## Data listing:
# # # # # # #
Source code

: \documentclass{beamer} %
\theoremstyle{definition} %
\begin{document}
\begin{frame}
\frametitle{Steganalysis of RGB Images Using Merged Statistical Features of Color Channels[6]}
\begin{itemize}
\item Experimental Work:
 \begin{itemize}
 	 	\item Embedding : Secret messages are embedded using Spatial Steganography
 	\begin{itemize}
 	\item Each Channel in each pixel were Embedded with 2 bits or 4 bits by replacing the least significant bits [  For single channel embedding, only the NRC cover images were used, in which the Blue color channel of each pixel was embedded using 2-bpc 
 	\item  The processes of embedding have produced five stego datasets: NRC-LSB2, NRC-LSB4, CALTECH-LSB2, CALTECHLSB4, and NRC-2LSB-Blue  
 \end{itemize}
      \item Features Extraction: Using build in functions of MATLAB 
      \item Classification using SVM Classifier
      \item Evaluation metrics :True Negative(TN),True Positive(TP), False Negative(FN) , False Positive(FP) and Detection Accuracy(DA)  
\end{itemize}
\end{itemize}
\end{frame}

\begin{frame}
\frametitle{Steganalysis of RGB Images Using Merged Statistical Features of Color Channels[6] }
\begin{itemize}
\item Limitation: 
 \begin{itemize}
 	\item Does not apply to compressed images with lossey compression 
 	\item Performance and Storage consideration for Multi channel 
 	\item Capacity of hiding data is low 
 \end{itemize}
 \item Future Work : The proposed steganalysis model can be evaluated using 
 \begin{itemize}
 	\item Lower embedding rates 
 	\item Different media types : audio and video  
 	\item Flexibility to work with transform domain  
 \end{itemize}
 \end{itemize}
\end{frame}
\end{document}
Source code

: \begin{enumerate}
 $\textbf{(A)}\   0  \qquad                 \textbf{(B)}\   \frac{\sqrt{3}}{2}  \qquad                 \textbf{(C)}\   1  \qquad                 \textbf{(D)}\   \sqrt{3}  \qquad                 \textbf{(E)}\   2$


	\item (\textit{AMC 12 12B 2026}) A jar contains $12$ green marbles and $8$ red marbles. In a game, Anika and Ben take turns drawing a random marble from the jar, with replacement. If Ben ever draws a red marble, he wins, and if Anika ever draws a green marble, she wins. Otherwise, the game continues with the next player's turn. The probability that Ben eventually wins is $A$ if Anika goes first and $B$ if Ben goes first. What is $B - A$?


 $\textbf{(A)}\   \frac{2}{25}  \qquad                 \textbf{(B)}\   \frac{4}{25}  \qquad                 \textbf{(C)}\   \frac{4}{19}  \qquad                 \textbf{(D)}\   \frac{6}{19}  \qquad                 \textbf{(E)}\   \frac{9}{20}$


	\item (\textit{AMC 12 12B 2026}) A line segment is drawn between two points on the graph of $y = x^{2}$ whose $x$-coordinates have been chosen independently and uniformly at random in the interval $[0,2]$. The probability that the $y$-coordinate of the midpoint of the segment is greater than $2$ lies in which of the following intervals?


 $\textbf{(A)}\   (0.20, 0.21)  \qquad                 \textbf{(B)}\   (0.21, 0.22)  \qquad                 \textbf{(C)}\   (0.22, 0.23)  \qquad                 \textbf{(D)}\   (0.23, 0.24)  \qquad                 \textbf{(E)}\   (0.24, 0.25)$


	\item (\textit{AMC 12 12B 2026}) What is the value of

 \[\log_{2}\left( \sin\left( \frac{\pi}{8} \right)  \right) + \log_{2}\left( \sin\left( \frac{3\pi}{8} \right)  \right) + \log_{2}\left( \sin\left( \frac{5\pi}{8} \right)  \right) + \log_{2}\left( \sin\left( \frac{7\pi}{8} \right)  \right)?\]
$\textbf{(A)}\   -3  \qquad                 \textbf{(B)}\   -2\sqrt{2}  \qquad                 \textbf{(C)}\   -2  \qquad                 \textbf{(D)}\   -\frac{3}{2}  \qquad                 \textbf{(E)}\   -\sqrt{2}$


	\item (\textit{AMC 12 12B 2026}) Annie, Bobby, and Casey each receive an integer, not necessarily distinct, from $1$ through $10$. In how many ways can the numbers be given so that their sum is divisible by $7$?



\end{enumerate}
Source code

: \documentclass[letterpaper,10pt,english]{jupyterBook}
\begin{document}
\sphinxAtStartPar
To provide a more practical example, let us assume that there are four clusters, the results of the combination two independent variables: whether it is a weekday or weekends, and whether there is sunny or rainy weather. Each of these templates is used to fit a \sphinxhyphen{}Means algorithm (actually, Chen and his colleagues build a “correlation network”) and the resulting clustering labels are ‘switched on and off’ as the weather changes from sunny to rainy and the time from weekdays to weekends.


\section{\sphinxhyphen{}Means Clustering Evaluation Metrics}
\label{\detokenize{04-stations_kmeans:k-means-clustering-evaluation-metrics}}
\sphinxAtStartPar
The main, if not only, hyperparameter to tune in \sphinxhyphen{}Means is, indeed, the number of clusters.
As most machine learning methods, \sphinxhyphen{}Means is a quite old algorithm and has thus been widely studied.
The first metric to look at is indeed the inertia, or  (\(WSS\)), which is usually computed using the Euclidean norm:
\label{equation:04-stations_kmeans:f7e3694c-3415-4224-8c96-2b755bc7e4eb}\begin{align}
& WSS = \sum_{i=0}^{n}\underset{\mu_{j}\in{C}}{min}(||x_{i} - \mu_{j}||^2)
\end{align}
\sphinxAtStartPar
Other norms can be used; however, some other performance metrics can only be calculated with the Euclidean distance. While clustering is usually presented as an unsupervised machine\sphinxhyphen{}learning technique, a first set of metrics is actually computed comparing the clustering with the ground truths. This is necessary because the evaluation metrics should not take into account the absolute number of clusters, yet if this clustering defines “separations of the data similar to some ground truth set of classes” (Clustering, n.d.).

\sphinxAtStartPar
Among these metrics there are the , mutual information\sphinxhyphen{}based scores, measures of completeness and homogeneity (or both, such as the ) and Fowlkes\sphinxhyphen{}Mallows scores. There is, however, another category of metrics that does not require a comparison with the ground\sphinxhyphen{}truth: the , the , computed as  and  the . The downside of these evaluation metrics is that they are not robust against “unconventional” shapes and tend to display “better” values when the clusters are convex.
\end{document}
# # # # # # #
Set down every record above exactly as written.

Source code

: \documentclass{beamer} %
\theoremstyle{definition} %
\begin{document}
\begin{frame}
\frametitle{Steganalysis of RGB Images Using Merged Statistical Features of Color Channels[6]}
\begin{itemize}
\item Experimental Work:
 \begin{itemize}
 	 	\item Embedding : Secret messages are embedded using Spatial Steganography
 	\begin{itemize}
 	\item Each Channel in each pixel were Embedded with 2 bits or 4 bits by replacing the least significant bits [  For single channel embedding, only the NRC cover images were used, in which the Blue color channel of each pixel was embedded using 2-bpc 
 	\item  The processes of embedding have produced five stego datasets: NRC-LSB2, NRC-LSB4, CALTECH-LSB2, CALTECHLSB4, and NRC-2LSB-Blue  
 \end{itemize}
      \item Features Extraction: Using build in functions of MATLAB 
      \item Classification using SVM Classifier
      \item Evaluation metrics :True Negative(TN),True Positive(TP), False Negative(FN) , False Positive(FP) and Detection Accuracy(DA)  
\end{itemize}
\end{itemize}
\end{frame}

\begin{frame}
\frametitle{Steganalysis of RGB Images Using Merged Statistical Features of Color Channels[6] }
\begin{itemize}
\item Limitation: 
 \begin{itemize}
 	\item Does not apply to compressed images with lossey compression 
 	\item Performance and Storage consideration for Multi channel 
 	\item Capacity of hiding data is low 
 \end{itemize}
 \item Future Work : The proposed steganalysis model can be evaluated using 
 \begin{itemize}
 	\item Lower embedding rates 
 	\item Different media types : audio and video  
 	\item Flexibility to work with transform domain  
 \end{itemize}
 \end{itemize}
\end{frame}
\end{document}
Source code

: \begin{enumerate}
 $\textbf{(A)}\   0  \qquad                 \textbf{(B)}\   \frac{\sqrt{3}}{2}  \qquad                 \textbf{(C)}\   1  \qquad                 \textbf{(D)}\   \sqrt{3}  \qquad                 \textbf{(E)}\   2$


	\item (\textit{AMC 12 12B 2026}) A jar contains $12$ green marbles and $8$ red marbles. In a game, Anika and Ben take turns drawing a random marble from the jar, with replacement. If Ben ever draws a red marble, he wins, and if Anika ever draws a green marble, she wins. Otherwise, the game continues with the next player's turn. The probability that Ben eventually wins is $A$ if Anika goes first and $B$ if Ben goes first. What is $B - A$?


 $\textbf{(A)}\   \frac{2}{25}  \qquad                 \textbf{(B)}\   \frac{4}{25}  \qquad                 \textbf{(C)}\   \frac{4}{19}  \qquad                 \textbf{(D)}\   \frac{6}{19}  \qquad                 \textbf{(E)}\   \frac{9}{20}$


	\item (\textit{AMC 12 12B 2026}) A line segment is drawn between two points on the graph of $y = x^{2}$ whose $x$-coordinates have been chosen independently and uniformly at random in the interval $[0,2]$. The probability that the $y$-coordinate of the midpoint of the segment is greater than $2$ lies in which of the following intervals?


 $\textbf{(A)}\   (0.20, 0.21)  \qquad                 \textbf{(B)}\   (0.21, 0.22)  \qquad                 \textbf{(C)}\   (0.22, 0.23)  \qquad                 \textbf{(D)}\   (0.23, 0.24)  \qquad                 \textbf{(E)}\   (0.24, 0.25)$


	\item (\textit{AMC 12 12B 2026}) What is the value of

 \[\log_{2}\left( \sin\left( \frac{\pi}{8} \right)  \right) + \log_{2}\left( \sin\left( \frac{3\pi}{8} \right)  \right) + \log_{2}\left( \sin\left( \frac{5\pi}{8} \right)  \right) + \log_{2}\left( \sin\left( \frac{7\pi}{8} \right)  \right)?\]
$\textbf{(A)}\   -3  \qquad                 \textbf{(B)}\   -2\sqrt{2}  \qquad                 \textbf{(C)}\   -2  \qquad                 \textbf{(D)}\   -\frac{3}{2}  \qquad                 \textbf{(E)}\   -\sqrt{2}$


	\item (\textit{AMC 12 12B 2026}) Annie, Bobby, and Casey each receive an integer, not necessarily distinct, from $1$ through $10$. In how many ways can the numbers be given so that their sum is divisible by $7$?



\end{enumerate}
Source code

: \documentclass[letterpaper,10pt,english]{jupyterBook}
\begin{document}
\sphinxAtStartPar
To provide a more practical example, let us assume that there are four clusters, the results of the combination two independent variables: whether it is a weekday or weekends, and whether there is sunny or rainy weather. Each of these templates is used to fit a \sphinxhyphen{}Means algorithm (actually, Chen and his colleagues build a “correlation network”) and the resulting clustering labels are ‘switched on and off’ as the weather changes from sunny to rainy and the time from weekdays to weekends.


\section{\sphinxhyphen{}Means Clustering Evaluation Metrics}
\label{\detokenize{04-stations_kmeans:k-means-clustering-evaluation-metrics}}
\sphinxAtStartPar
The main, if not only, hyperparameter to tune in \sphinxhyphen{}Means is, indeed, the number of clusters.
As most machine learning methods, \sphinxhyphen{}Means is a quite old algorithm and has thus been widely studied.
The first metric to look at is indeed the inertia, or  (\(WSS\)), which is usually computed using the Euclidean norm:
\label{equation:04-stations_kmeans:f7e3694c-3415-4224-8c96-2b755bc7e4eb}\begin{align}
& WSS = \sum_{i=0}^{n}\underset{\mu_{j}\in{C}}{min}(||x_{i} - \mu_{j}||^2)
\end{align}
\sphinxAtStartPar
Other norms can be used; however, some other performance metrics can only be calculated with the Euclidean distance. While clustering is usually presented as an unsupervised machine\sphinxhyphen{}learning technique, a first set of metrics is actually computed comparing the clustering with the ground truths. This is necessary because the evaluation metrics should not take into account the absolute number of clusters, yet if this clustering defines “separations of the data similar to some ground truth set of classes” (Clustering, n.d.).

\sphinxAtStartPar
Among these metrics there are the , mutual information\sphinxhyphen{}based scores, measures of completeness and homogeneity (or both, such as the ) and Fowlkes\sphinxhyphen{}Mallows scores. There is, however, another category of metrics that does not require a comparison with the ground\sphinxhyphen{}truth: the , the , computed as  and  the . The downside of these evaluation metrics is that they are not robust against “unconventional” shapes and tend to display “better” values when the clusters are convex.
\end{document}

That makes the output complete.